Ataï mourut le rire à la bouche : un guerrier de Nundo, Segon, lui coupa la tête qui fut envoyée en France. Une des oreilles ayant été dévorée par un auxiliaire, les expéditeurs galonnés n’éprouvèrent, dit-on, aucun scrupule à en prendre une au premier cadavre venu pour rapparier leur trophée. Quels sont les plus sauvages ?

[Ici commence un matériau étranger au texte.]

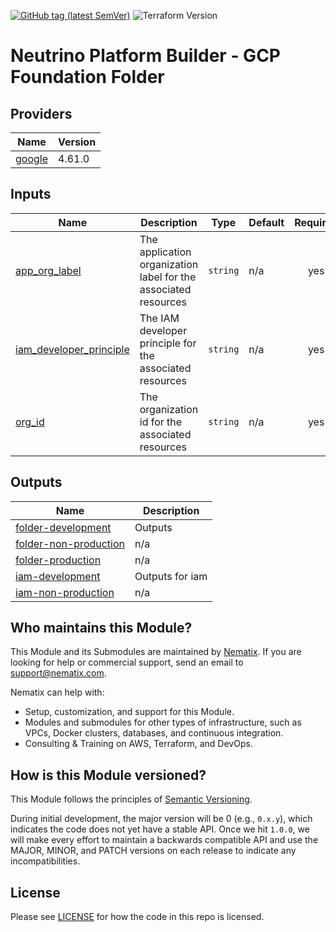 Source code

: [![GitHub tag (latest SemVer)](https://img.shields.io/github/tag/neutrino-io/terraform-google-foundation.svg?label=latest)](https://github.com/neutrino-io/terraform-google-foundation/releases/latest)
![Terraform Version](https://img.shields.io/badge/tf-%3E%3D1.0.x-blue.svg)

# Neutrino Platform Builder - GCP Foundation Folder

<!-- BEGINNING OF PRE-COMMIT-TERRAFORM DOCS HOOK -->
## Providers

| Name | Version |
|------|---------|
| <a name="provider_google"></a> [google](#provider\_google) | 4.61.0 |

## Inputs

| Name | Description | Type | Default | Required |
|------|-------------|------|---------|:--------:|
| <a name="input_app_org_label"></a> [app\_org\_label](#input\_app\_org\_label) | The application organization label for the associated resources | `string` | n/a | yes |
| <a name="input_iam_developer_principle"></a> [iam\_developer\_principle](#input\_iam\_developer\_principle) | The IAM developer principle for the associated resources | `string` | n/a | yes |
| <a name="input_org_id"></a> [org\_id](#input\_org\_id) | The organization id for the associated resources | `string` | n/a | yes |

## Outputs

| Name | Description |
|------|-------------|
| <a name="output_folder-development"></a> [folder-development](#output\_folder-development) | Outputs |
| <a name="output_folder-non-production"></a> [folder-non-production](#output\_folder-non-production) | n/a |
| <a name="output_folder-production"></a> [folder-production](#output\_folder-production) | n/a |
| <a name="output_iam-development"></a> [iam-development](#output\_iam-development) | Outputs for iam |
| <a name="output_iam-non-production"></a> [iam-non-production](#output\_iam-non-production) | n/a |
<!-- END OF PRE-COMMIT-TERRAFORM DOCS HOOK -->

## Who maintains this Module?

This Module and its Submodules are maintained by [Nematix](https://nematix.com/). If you are looking for help or
commercial support, send an email to [support@nematix.com](mailto:support@nematix.com?Subject=Terraform%20Modules).

Nematix can help with:

- Setup, customization, and support for this Module.
- Modules and submodules for other types of infrastructure, such as VPCs, Docker clusters, databases, and continuous
  integration.
- Consulting & Training on AWS, Terraform, and DevOps.


## How is this Module versioned?

This Module follows the principles of [Semantic Versioning](http://semver.org/).

During initial development, the major version will be 0 (e.g., `0.x.y`), which indicates the code does not yet have a
stable API. Once we hit `1.0.0`, we will make every effort to maintain a backwards compatible API and use the MAJOR,
MINOR, and PATCH versions on each release to indicate any incompatibilities.

## License

Please see [LICENSE](https://github.com/neutrino-io/terraform-google-foundation/blob/master/LICENSE) for how the code in
this repo is licensed. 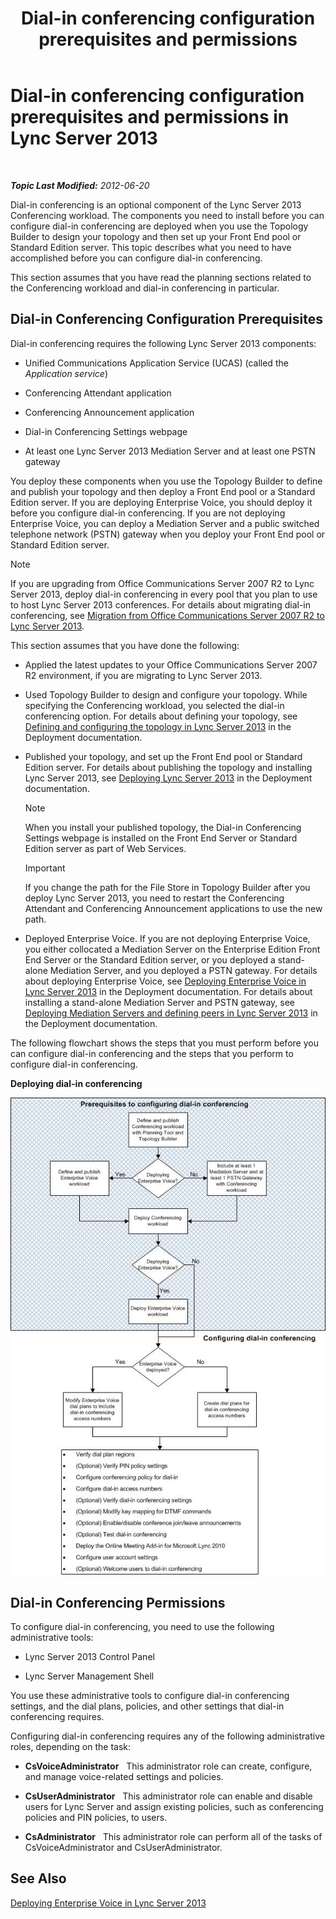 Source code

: ﻿---
title: 'Dial-in conferencing configuration prerequisites and permissions'
TOCTitle: Dial-in conferencing configuration prerequisites and permissions
ms:assetid: b3b251e5-78ac-44a2-8c36-2a061c9b2314
ms:mtpsurl: https://technet.microsoft.com/en-us/library/Gg412865(v=OCS.15)
ms:contentKeyID: 48185165
ms.date: 07/23/2014
mtps_version: v=OCS.15
---

<div data-xmlns="http://www.w3.org/1999/xhtml">

<div class="topic" data-xmlns="http://www.w3.org/1999/xhtml" data-msxsl="urn:schemas-microsoft-com:xslt" data-cs="http://msdn.microsoft.com/en-us/">

<div data-asp="http://msdn2.microsoft.com/asp">

# Dial-in conferencing configuration prerequisites and permissions in Lync Server 2013

</div>

<div id="mainSection">

<div id="mainBody">

<span> </span>

_**Topic Last Modified:** 2012-06-20_

Dial-in conferencing is an optional component of the Lync Server 2013 Conferencing workload. The components you need to install before you can configure dial-in conferencing are deployed when you use the Topology Builder to design your topology and then set up your Front End pool or Standard Edition server. This topic describes what you need to have accomplished before you can configure dial-in conferencing.

This section assumes that you have read the planning sections related to the Conferencing workload and dial-in conferencing in particular.

<div>

## Dial-in Conferencing Configuration Prerequisites

Dial-in conferencing requires the following Lync Server 2013 components:

  - Unified Communications Application Service (UCAS) (called the *Application service*)

  - Conferencing Attendant application

  - Conferencing Announcement application

  - Dial-in Conferencing Settings webpage

  - At least one Lync Server 2013 Mediation Server and at least one PSTN gateway

You deploy these components when you use the Topology Builder to define and publish your topology and then deploy a Front End pool or a Standard Edition server. If you are deploying Enterprise Voice, you should deploy it before you configure dial-in conferencing. If you are not deploying Enterprise Voice, you can deploy a Mediation Server and a public switched telephone network (PSTN) gateway when you deploy your Front End pool or Standard Edition server.

<div>


> [!NOTE]
> If you are upgrading from Office Communications Server 2007 R2 to Lync Server 2013, deploy dial-in conferencing in every pool that you plan to use to host Lync Server 2013 conferences. For details about migrating dial-in conferencing, see <A href="migration-from-office-communications-server-2007-r2-to-lync-server-2013.md">Migration from Office Communications Server 2007 R2 to Lync Server 2013</A>.



</div>

This section assumes that you have done the following:

  - Applied the latest updates to your Office Communications Server 2007 R2 environment, if you are migrating to Lync Server 2013.

  - Used Topology Builder to design and configure your topology. While specifying the Conferencing workload, you selected the dial-in conferencing option. For details about defining your topology, see [Defining and configuring the topology in Lync Server 2013](lync-server-2013-defining-and-configuring-the-topology.md) in the Deployment documentation.

  - Published your topology, and set up the Front End pool or Standard Edition server. For details about publishing the topology and installing Lync Server 2013, see [Deploying Lync Server 2013](lync-server-2013-deploying-lync-server.md) in the Deployment documentation.
    
    <div>
    

    > [!NOTE]
    > When you install your published topology, the Dial-in Conferencing Settings webpage is installed on the Front End Server or Standard Edition server as part of Web Services.

    
    </div>
    
    <div>
    

    > [!IMPORTANT]
    > If you change the path for the File Store in Topology Builder after you deploy Lync Server 2013, you need to restart the Conferencing Attendant and Conferencing Announcement applications to use the new path.

    
    </div>

  - Deployed Enterprise Voice. If you are not deploying Enterprise Voice, you either collocated a Mediation Server on the Enterprise Edition Front End Server or the Standard Edition server, or you deployed a stand-alone Mediation Server, and you deployed a PSTN gateway. For details about deploying Enterprise Voice, see [Deploying Enterprise Voice in Lync Server 2013](lync-server-2013-deploying-enterprise-voice.md) in the Deployment documentation. For details about installing a stand-alone Mediation Server and PSTN gateway, see [Deploying Mediation Servers and defining peers in Lync Server 2013](lync-server-2013-deploying-mediation-servers-and-defining-peers.md) in the Deployment documentation.

The following flowchart shows the steps that you must perform before you can configure dial-in conferencing and the steps that you perform to configure dial-in conferencing.

**Deploying dial-in conferencing**

![Dial-in Conferencing Deployment flowchart](images/Gg412865.fde8c246-b5ed-4323-a6e7-af1983a5ec86(OCS.15).jpg "Dial-in Conferencing Deployment flowchart")

</div>

<div>

## Dial-in Conferencing Permissions

To configure dial-in conferencing, you need to use the following administrative tools:

  - Lync Server 2013 Control Panel

  - Lync Server Management Shell

You use these administrative tools to configure dial-in conferencing settings, and the dial plans, policies, and other settings that dial-in conferencing requires.

Configuring dial-in conferencing requires any of the following administrative roles, depending on the task:

  - **CsVoiceAdministrator**   This administrator role can create, configure, and manage voice-related settings and policies.

  - **CsUserAdministrator**   This administrator role can enable and disable users for Lync Server and assign existing policies, such as conferencing policies and PIN policies, to users.

  - **CsAdministrator**   This administrator role can perform all of the tasks of CsVoiceAdministrator and CsUserAdministrator.

</div>

<div>

## See Also


[Deploying Enterprise Voice in Lync Server 2013](lync-server-2013-deploying-enterprise-voice.md)  
  

</div>

</div>

<span> </span>

</div>

</div>

</div>

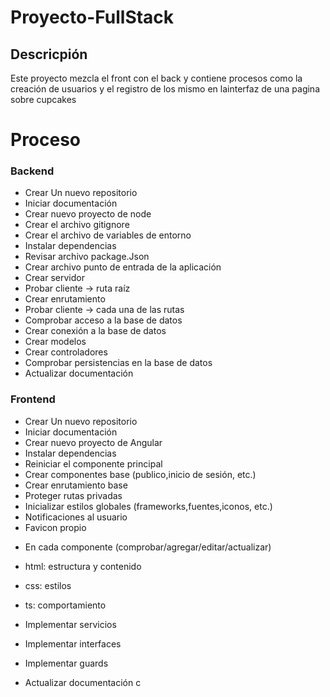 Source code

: # Proyecto-FullStack

## Descricpión

Este proyecto mezcla el front con el back y contiene procesos como la creación de usuarios y el registro de los mismo en lainterfaz de una pagina sobre cupcakes

# Proceso

### Backend

- Crear Un nuevo repositorio
- Iniciar documentación
- Crear nuevo proyecto de node
- Crear el archivo gitignore
- Crear el archivo de variables de entorno
- Instalar dependencias
- Revisar archivo package.Json
- Crear archivo punto de entrada de la aplicación
- Crear servidor
- Probar cliente -> ruta raíz
- Crear enrutamiento
- Probar cliente -> cada una de las rutas
- Comprobar acceso a la base de datos
- Crear conexión a la base de datos
- Crear modelos
- Crear controladores
- Comprobar persistencias en la base de datos
- Actualizar documentación

### Frontend

- Crear Un nuevo repositorio
- Iniciar documentación
- Crear nuevo proyecto de Angular
- Instalar dependencias
- Reiniciar el componente principal
- Crear componentes base (publico,inicio de sesión, etc.)
- Crear enrutamiento base
- Proteger rutas privadas
- Inicializar estilos globales (frameworks,fuentes,iconos, etc.)
- Notificaciones al usuario
- Favicon propio

* En cada componente (comprobar/agregar/editar/actualizar)

- html: estructura y contenido
- css: estilos
- ts: comportamiento

- Implementar servicios
- Implementar interfaces
- Implementar guards
- Actualizar documentación
c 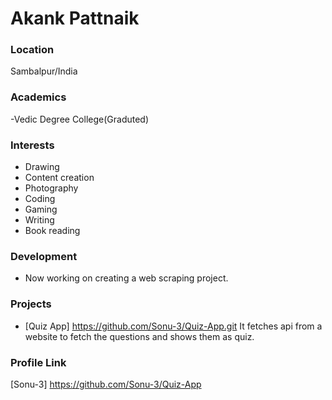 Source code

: # Akank Pattnaik

### Location

Sambalpur/India

### Academics

-Vedic Degree College(Graduted)

### Interests

- Drawing
- Content creation
- Photography
- Coding
- Gaming
- Writing
- Book reading

### Development

- Now working on creating a web scraping project.

### Projects

- [Quiz App]
  https://github.com/Sonu-3/Quiz-App.git
  It fetches api from a website to fetch the questions and shows them as quiz. 

### Profile Link

[Sonu-3] https://github.com/Sonu-3/Quiz-App
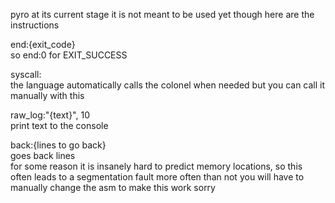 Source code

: pyro at its current stage it is not meant to be used yet though
here are the instructions

end:{exit_code}\
so end:0 for EXIT_SUCCESS

syscall:\
the language automatically calls the colonel when needed but you can call it manually with this

raw_log:"{text}", 10\
print text to the console

back:{lines to go back}\
goes back lines\
for some reason it is insanely hard to predict memory locations, so this often leads to a segmentation fault more often than not you will have to manually change the asm to make this work sorry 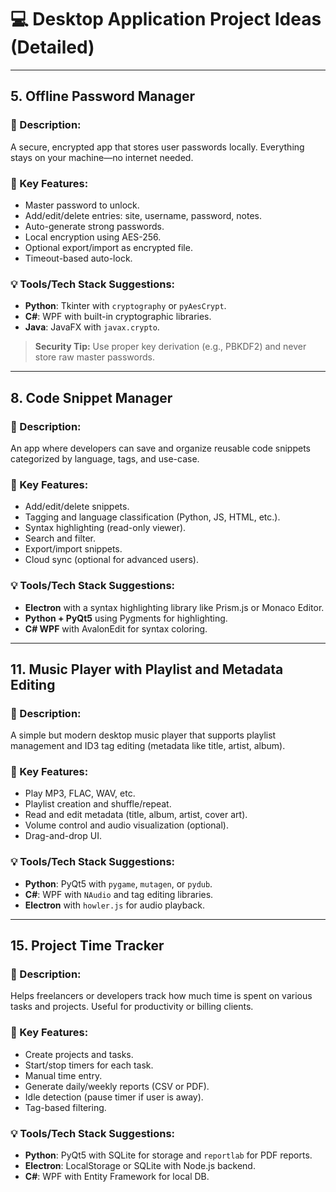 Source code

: # 💻 Desktop Application Project Ideas (Detailed)

---

## 5. Offline Password Manager

### 🧩 Description:
A secure, encrypted app that stores user passwords locally. Everything stays on your machine—no internet needed.

### 🔧 Key Features:
- Master password to unlock.
- Add/edit/delete entries: site, username, password, notes.
- Auto-generate strong passwords.
- Local encryption using AES-256.
- Optional export/import as encrypted file.
- Timeout-based auto-lock.

### 💡 Tools/Tech Stack Suggestions:
- **Python**: Tkinter with `cryptography` or `pyAesCrypt`.
- **C#**: WPF with built-in cryptographic libraries.
- **Java**: JavaFX with `javax.crypto`.

> **Security Tip:** Use proper key derivation (e.g., PBKDF2) and never store raw master passwords.

---

## 8. Code Snippet Manager

### 🧩 Description:
An app where developers can save and organize reusable code snippets categorized by language, tags, and use-case.

### 🔧 Key Features:
- Add/edit/delete snippets.
- Tagging and language classification (Python, JS, HTML, etc.).
- Syntax highlighting (read-only viewer).
- Search and filter.
- Export/import snippets.
- Cloud sync (optional for advanced users).

### 💡 Tools/Tech Stack Suggestions:
- **Electron** with a syntax highlighting library like Prism.js or Monaco Editor.
- **Python + PyQt5** using Pygments for highlighting.
- **C# WPF** with AvalonEdit for syntax coloring.

---

## 11. Music Player with Playlist and Metadata Editing

### 🧩 Description:
A simple but modern desktop music player that supports playlist management and ID3 tag editing (metadata like title, artist, album).

### 🔧 Key Features:
- Play MP3, FLAC, WAV, etc.
- Playlist creation and shuffle/repeat.
- Read and edit metadata (title, album, artist, cover art).
- Volume control and audio visualization (optional).
- Drag-and-drop UI.

### 💡 Tools/Tech Stack Suggestions:
- **Python**: PyQt5 with `pygame`, `mutagen`, or `pydub`.
- **C#**: WPF with `NAudio` and tag editing libraries.
- **Electron** with `howler.js` for audio playback.

---

## 15. Project Time Tracker

### 🧩 Description:
Helps freelancers or developers track how much time is spent on various tasks and projects. Useful for productivity or billing clients.

### 🔧 Key Features:
- Create projects and tasks.
- Start/stop timers for each task.
- Manual time entry.
- Generate daily/weekly reports (CSV or PDF).
- Idle detection (pause timer if user is away).
- Tag-based filtering.

### 💡 Tools/Tech Stack Suggestions:
- **Python**: PyQt5 with SQLite for storage and `reportlab` for PDF reports.
- **Electron**: LocalStorage or SQLite with Node.js backend.
- **C#**: WPF with Entity Framework for local DB.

Cette insurrection fit la fortune d’un officier de marine, l’enseigne de vaisseau Servan, petit-fils de l’ancien ministre girondin. Il était chef de l’arrondissement de Canala et, aux premiers troubles, voyant les grandes tribus de Gélima et Kaké entrer en bouillonnement, prêtes à se joindre aux révoltés, il conçut l’audacieuse idée de les compromettre pour les attacher à la cause française. Il les rassembla et lui-même vêtu d’un tricot et d’un caleçon, une plume d’aigle servant de coiffure, carabine à la main, il partit à leur tête, seul de blanc. C’était le soir : à la nuit, on fit halte devant les villages révoltés. Les Canalas commençaient à parler avec animation et leur chef de guerre, Nundo, qui se faisait remarquer par sa véhémence, ne proposait rien moins que de tuer l’officier blanc.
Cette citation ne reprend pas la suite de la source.